Experiencing the death of a loved one is inevitable, and grief is a natural response. Most older adults are resilient and recover their pre-loss functioning within one year. However, in a significant minority, acute grief (AG) becomes unusually protracted, intense, and debilitating, resulting in complicated or prolonged grief (CG), a unique and recognizable condition. The public health consequences of CG are enormous, and include negative medical, cognitive, and cognitive health outcomes, and an increased risk of suicide. Despite the magnitude of this problem, we cannot distinguish those who are resilient and will successfully transition to integrated grief within one year from those who are prone to CG trajectories. Neurobiological markers that can characterize the clinical course for those experiencing AG following a major loss are critically needed. Such biomarkers that would, in the future, aid the predictive validity of the construct of CG have not been identified. The emotion regulation (ER) theory has been used to explain the neurobiological underpinnings of grief and related symptoms. Accordingly, an intact ER neural system could play an important role in coping with grief, separation distress including sadness, and eventual acceptance of the loss. Our central hypothesis is that, in older adults with AG, brain network function features of emotion dysregulation are early and critical measures of heterogeneous grief trajectories and persistence of CG symptoms. Specifically, we theorize that amygdala hyperactivity and enhanced amygdala-frontal functional connectivity relates to worsening complicated grief symptom trajectories in older individuals with acute grief. To achieve our objective, a total of 170 older adults (>60 years of age) will be enrolled into the following groups that are equated for age and gender: (1) AG (n=115) and (2) healthy comparison (HC) (n=55) subjects. This study employs a longitudinal design wherein the following aims will be completed:
Aim 1. To determine the ER brain network function features of acute grief. Extensive clinical and neuroimaging assessments will be conducted at baseline in AG and HC participants.
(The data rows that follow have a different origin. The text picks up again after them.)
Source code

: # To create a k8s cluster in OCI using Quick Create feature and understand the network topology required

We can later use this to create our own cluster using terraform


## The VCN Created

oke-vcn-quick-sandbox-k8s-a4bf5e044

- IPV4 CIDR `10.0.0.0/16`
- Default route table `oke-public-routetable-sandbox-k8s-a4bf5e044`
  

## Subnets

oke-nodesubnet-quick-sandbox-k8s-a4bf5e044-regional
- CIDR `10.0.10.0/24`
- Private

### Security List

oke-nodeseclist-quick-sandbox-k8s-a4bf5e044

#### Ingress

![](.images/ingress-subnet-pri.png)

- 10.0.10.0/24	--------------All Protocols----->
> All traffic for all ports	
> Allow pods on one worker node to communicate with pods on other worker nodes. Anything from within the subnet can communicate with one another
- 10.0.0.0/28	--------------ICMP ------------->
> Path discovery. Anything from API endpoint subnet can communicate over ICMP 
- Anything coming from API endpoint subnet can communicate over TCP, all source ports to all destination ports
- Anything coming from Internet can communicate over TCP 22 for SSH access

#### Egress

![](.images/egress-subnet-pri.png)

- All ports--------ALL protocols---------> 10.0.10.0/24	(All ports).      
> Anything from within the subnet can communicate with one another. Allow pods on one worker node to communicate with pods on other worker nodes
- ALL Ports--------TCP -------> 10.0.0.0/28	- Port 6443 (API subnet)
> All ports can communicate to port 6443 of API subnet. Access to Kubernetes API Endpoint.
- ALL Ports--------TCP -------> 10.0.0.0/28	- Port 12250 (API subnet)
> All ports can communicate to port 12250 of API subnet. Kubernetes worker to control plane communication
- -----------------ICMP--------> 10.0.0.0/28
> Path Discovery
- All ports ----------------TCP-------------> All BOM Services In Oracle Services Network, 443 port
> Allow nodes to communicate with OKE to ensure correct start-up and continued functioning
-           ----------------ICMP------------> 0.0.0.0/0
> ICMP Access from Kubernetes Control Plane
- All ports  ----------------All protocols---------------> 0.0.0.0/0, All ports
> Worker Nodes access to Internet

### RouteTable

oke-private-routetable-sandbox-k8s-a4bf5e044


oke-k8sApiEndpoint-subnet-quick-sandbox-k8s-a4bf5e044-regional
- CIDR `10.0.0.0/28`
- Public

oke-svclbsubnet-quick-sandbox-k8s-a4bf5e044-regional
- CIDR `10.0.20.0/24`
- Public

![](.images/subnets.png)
Aim 2. To characterize the clinical trajectories using baseline ER brain network function features in AG. The AG and HC participants from Aim 1 will be followed longitudinally for one year with serial clinical assessments to evaluate multidimensional symptom trajectories and identify those with CG at one year.
Aim 3. To explore the relationships between ER brain network changes and clinical trajectories. AG and HC participants will complete a second brain MRI to quantify ER brain network function measures at one year. We expect to identify brain network function biomarkers of emotion dysregulation that, in the future, could serve as predictors of pathological grief symptom trajectories and CG persistence in older adults following bereavement. In the future, these biomarkers could also serve as novel targets for treatment or prevention strategies in older AG subjects at risk for a maladaptive grief response and CG development.
After losing a loved one, most older adults are resilient and return to normal functioning within a year; however, in some individuals acute grief becomes intense, protracted, and debilitating, leading to complicated or prolonged grief. This novel study is anticipated to provide evidence that specific abnormalities in the emotion regulation brain circuitry could, in the future, serve as neurobiological indicators of complicated grief. Such biomarkers could also be used to test the efficacies of treatment or prevention strategies that aim to prevent the development of complicated grief in older acutely grieving individuals.